THE golf club where I was a member immediately prior to my current club had only enough room for a short practice fairway. Even a player of my meagre ball-striking ability couldn’t use much more than an 8-iron. As a result, I never hit a single practice ball there in the five years I was a member. In fact, the only time I set foot on it was to retrieve a stray drive from the first tee.
As space becomes scarce and new course developments try to rein in costs, practice ranges have slid near the bottom of the totem pole of golfer priorities, and what facilities clubs can afford to build and maintain. Unless a range is drawing carload after carload of golfers specifically seeking to practise, it is a cost centre rather than a revenue source for most clubs.
That might sound like too much accountant-speak and not enough golf-speak, but 21st century life in golf clubs – rightly or wrongly – has to be as much about the bottom line as the bottom of the cup.
Earlier this year I listened to the intriguing and enthusiastic voice of James McCully, the director of golf at Black Bull Golf Club on the Victorian/New South Wales border, as he outlined features of their range that I hadn’t heard before yet found so astonishingly simple. In short, the Black Bull practice range is far more than just a place to hit balls. Firstly, the end-of-range structure is fully covered to allow balls to be struck in all weather. OK, so that’s not amazingly enterprising. But what is ingenious are the non-golf uses.
By the end of this year, Black Bull intends to house a screen within the undercover area that can be put up or rolled down to create a cinema setup where the seats are spread across the grass spanning the start of the range. Already the space is operating as a function area with a sports bar and room for 100-plus people.
Suddenly, a portion of the golf land that could superficially be viewed as a cash drain becomes, at minimum, a source of golfer and member entertainment and quite possibly a diverse revenue stream. McCully has secured a liquor licence to cover the entire space and is chasing a popcorn machine to complete the cinema experience. ‘A Day On The Green’-style concerts and opera events are also part of the vision. With a little savvy, the list of possibilities is as long as a Dustin Johnson tee shot.
“I call it a driving range on steroids,” McCully says, adding that it will fast become an environment that attracts non-golfers who will hopefully become curious about the game and eventually venture onto the course.
Interestingly, the initial plans for Black Bull didn’t include a driving range. Once a sizeable cart shed was required, McCully suggested to the owners how expanding it to also include a range would make sense. And from there the ideas flowed.
Is this the driving range’s future, one where it needs to stand on its own financial feet? Golf industry analyst Jeff Blunden from Golf Business Advisory Services says anecdotal evidence suggests a decent practice facility is important to keep golfers feeling connected to their home club if they can’t devote several hours to playing. If four or five hours isn’t an option for a full 18 holes, 30 to 40 minutes to hit balls is bound to be more viable. As such, findings from Blunden’s club member research projects indicate practice facilities are more important to younger members than for older, more established ones.
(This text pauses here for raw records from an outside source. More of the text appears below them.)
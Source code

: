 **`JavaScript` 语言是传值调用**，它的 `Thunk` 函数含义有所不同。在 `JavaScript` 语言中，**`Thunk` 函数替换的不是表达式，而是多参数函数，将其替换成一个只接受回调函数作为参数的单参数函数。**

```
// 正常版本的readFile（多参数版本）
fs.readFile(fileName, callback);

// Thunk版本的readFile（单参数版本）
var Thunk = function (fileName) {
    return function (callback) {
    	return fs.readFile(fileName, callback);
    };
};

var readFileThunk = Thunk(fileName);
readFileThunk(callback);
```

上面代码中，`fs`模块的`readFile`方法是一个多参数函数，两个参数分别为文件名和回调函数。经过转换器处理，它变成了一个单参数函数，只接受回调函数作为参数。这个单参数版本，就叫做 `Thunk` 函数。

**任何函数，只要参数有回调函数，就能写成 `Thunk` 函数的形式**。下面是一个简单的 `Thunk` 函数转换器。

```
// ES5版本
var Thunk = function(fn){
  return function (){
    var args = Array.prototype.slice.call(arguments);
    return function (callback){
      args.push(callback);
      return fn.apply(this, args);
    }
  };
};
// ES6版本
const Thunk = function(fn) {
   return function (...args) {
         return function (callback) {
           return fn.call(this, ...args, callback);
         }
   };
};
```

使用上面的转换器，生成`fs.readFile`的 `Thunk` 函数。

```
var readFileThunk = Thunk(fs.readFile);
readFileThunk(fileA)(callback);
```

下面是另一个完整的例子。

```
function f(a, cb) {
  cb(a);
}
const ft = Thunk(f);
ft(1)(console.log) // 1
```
Historically there’s been a one-dimensional view of practice facilities, Blunden adds, and a lingering quandary over how to use the land they occupy. The challenge surrounds the thinking regarding commercial logistics versus services; the costs of practice grounds and also their opportunities. Golf clubs must be asking themselves how to expand their revenue opportunities, and – like at Black Bull – the practice facility is one place to look.
“You get out of golf what you put into it. What we are seeing is more thought being given to land space and how to best optimise it,” Blunden says, adding that modern technology is now playing a role. “With the simulator experience only getting better, the cost of range safety growing and the sheer value of land, more clubs will likely go down the no-range path.”
And whether that winds up having an adverse, positive or neutral effect on golfer and member numbers is no easy question for which to conjure an all-encompassing answer.